## Exercise prompt
Match on the string "case" in the entries below and return every matching line.

[Input data Boundary: Start]

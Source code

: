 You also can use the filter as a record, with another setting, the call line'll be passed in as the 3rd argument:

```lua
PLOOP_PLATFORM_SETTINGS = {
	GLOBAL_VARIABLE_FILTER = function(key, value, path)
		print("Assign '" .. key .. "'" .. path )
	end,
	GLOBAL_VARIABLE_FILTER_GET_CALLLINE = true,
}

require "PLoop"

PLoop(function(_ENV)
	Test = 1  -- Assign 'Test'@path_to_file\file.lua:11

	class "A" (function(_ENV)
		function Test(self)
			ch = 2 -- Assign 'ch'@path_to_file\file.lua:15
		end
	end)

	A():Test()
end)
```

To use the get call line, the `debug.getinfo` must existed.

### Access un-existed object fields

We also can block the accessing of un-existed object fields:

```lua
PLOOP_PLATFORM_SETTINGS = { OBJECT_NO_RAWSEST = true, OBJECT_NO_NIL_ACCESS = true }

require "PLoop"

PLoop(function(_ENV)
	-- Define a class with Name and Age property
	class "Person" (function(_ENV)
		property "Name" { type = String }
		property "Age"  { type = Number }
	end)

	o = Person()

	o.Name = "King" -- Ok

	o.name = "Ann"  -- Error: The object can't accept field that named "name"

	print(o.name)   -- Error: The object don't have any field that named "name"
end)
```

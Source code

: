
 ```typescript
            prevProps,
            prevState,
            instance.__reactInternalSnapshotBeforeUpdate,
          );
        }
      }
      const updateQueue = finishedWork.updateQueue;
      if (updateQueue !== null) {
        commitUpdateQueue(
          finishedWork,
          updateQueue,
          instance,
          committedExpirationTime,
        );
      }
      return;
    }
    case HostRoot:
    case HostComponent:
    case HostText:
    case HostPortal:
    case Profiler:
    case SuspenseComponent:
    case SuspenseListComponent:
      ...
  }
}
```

[Input data Boundary: End]

## Response to this exercise
    case HostRoot:
    case HostComponent:
    case HostText:
    case HostPortal:
    case Profiler:
    case SuspenseComponent:
    case SuspenseListComponent:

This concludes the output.